• **Exercise description**:
Output the lines below exactly, please, from the first line until the line with "cdktf.RemoteExecProvisioner]]</code> | *No description.* |", counting both.

(Stored data entries)

※ ※ ※

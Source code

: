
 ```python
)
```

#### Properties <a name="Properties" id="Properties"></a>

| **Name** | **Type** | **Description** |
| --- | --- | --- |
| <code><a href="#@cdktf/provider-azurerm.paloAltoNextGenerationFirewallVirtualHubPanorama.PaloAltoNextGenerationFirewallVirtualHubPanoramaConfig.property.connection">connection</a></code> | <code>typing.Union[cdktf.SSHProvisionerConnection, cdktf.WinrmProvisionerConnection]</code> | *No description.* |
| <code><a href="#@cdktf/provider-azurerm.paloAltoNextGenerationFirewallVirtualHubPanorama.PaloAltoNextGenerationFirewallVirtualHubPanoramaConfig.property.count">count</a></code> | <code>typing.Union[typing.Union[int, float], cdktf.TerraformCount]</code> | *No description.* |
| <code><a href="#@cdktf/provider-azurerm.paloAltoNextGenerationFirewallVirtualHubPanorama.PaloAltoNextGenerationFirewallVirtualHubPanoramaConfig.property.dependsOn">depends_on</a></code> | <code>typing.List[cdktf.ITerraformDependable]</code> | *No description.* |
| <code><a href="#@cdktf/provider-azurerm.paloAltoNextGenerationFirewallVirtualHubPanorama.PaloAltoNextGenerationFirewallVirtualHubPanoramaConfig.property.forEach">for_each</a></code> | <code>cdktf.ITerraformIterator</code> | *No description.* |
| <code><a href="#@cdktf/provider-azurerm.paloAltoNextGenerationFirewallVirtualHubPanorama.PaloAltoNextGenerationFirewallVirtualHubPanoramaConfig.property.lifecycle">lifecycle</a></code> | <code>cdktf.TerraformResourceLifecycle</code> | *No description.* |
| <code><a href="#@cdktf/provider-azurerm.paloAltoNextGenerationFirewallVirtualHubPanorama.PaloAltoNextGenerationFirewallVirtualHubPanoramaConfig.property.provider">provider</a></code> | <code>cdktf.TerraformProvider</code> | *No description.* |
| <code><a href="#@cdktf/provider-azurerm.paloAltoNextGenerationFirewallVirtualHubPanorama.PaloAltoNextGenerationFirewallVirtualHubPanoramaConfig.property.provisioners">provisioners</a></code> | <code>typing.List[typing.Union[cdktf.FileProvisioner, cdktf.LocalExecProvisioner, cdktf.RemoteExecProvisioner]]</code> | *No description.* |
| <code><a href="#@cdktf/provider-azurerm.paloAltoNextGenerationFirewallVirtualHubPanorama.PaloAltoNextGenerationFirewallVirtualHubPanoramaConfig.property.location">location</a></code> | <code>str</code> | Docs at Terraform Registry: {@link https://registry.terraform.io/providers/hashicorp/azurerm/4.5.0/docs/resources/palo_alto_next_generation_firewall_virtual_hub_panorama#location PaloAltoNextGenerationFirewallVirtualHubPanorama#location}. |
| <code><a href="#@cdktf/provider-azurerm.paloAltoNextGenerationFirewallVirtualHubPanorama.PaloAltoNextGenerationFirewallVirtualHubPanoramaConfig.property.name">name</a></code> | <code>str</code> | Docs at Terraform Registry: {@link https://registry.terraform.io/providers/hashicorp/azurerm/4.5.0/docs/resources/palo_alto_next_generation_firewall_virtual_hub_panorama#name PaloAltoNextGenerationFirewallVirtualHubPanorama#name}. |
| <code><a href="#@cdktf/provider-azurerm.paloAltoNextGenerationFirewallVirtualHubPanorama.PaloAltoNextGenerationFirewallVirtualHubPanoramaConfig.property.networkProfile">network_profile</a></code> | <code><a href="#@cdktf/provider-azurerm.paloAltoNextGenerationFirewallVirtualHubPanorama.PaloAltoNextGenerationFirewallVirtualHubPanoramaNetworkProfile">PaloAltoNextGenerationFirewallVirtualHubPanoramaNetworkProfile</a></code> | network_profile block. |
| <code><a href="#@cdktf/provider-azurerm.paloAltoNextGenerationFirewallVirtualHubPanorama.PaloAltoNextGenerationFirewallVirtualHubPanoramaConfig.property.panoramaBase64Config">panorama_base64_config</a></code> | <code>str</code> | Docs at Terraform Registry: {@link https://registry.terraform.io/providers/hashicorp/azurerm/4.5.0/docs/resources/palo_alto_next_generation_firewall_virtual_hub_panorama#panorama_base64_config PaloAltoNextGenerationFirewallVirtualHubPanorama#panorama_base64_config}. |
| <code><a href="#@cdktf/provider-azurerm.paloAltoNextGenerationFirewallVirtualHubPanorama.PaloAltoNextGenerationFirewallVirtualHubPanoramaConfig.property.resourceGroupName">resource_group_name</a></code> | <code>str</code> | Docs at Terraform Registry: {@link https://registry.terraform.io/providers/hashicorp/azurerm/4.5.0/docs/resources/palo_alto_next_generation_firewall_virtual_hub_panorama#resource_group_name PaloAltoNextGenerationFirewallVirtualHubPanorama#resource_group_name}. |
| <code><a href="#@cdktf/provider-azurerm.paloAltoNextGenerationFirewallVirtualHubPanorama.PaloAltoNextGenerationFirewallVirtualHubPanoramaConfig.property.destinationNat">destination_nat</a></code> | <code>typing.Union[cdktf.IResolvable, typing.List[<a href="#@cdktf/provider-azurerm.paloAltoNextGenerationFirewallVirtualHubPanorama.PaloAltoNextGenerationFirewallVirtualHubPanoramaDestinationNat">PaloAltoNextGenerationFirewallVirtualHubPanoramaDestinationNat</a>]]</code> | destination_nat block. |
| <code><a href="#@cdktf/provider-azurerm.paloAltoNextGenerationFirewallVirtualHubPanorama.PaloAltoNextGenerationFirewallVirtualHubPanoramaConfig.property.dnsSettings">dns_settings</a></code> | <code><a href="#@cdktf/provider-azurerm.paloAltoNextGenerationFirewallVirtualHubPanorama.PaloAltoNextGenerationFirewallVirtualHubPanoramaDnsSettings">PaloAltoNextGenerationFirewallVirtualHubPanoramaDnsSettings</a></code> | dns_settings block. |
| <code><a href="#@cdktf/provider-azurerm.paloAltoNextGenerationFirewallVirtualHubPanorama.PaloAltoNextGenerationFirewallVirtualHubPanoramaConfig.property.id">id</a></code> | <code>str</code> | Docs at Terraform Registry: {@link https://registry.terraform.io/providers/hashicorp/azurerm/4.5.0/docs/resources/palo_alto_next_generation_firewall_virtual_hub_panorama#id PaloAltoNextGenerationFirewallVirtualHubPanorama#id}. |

※ ※ ※

• **Response area**:
Source code

:
 ```python
)
```

#### Properties <a name="Properties" id="Properties"></a>

| **Name** | **Type** | **Description** |
| --- | --- | --- |
| <code><a href="#@cdktf/provider-azurerm.paloAltoNextGenerationFirewallVirtualHubPanorama.PaloAltoNextGenerationFirewallVirtualHubPanoramaConfig.property.connection">connection</a></code> | <code>typing.Union[cdktf.SSHProvisionerConnection, cdktf.WinrmProvisionerConnection]</code> | *No description.* |
| <code><a href="#@cdktf/provider-azurerm.paloAltoNextGenerationFirewallVirtualHubPanorama.PaloAltoNextGenerationFirewallVirtualHubPanoramaConfig.property.count">count</a></code> | <code>typing.Union[typing.Union[int, float], cdktf.TerraformCount]</code> | *No description.* |
| <code><a href="#@cdktf/provider-azurerm.paloAltoNextGenerationFirewallVirtualHubPanorama.PaloAltoNextGenerationFirewallVirtualHubPanoramaConfig.property.dependsOn">depends_on</a></code> | <code>typing.List[cdktf.ITerraformDependable]</code> | *No description.* |
| <code><a href="#@cdktf/provider-azurerm.paloAltoNextGenerationFirewallVirtualHubPanorama.PaloAltoNextGenerationFirewallVirtualHubPanoramaConfig.property.forEach">for_each</a></code> | <code>cdktf.ITerraformIterator</code> | *No description.* |
| <code><a href="#@cdktf/provider-azurerm.paloAltoNextGenerationFirewallVirtualHubPanorama.PaloAltoNextGenerationFirewallVirtualHubPanoramaConfig.property.lifecycle">lifecycle</a></code> | <code>cdktf.TerraformResourceLifecycle</code> | *No description.* |
| <code><a href="#@cdktf/provider-azurerm.paloAltoNextGenerationFirewallVirtualHubPanorama.PaloAltoNextGenerationFirewallVirtualHubPanoramaConfig.property.provider">provider</a></code> | <code>cdktf.TerraformProvider</code> | *No description.* |
| <code><a href="#@cdktf/provider-azurerm.paloAltoNextGenerationFirewallVirtualHubPanorama.PaloAltoNextGenerationFirewallVirtualHubPanoramaConfig.property.provisioners">provisioners</a></code> | <code>typing.List[typing.Union[cdktf.FileProvisioner, cdktf.LocalExecProvisioner, cdktf.RemoteExecProvisioner]]</code> | *No description.* |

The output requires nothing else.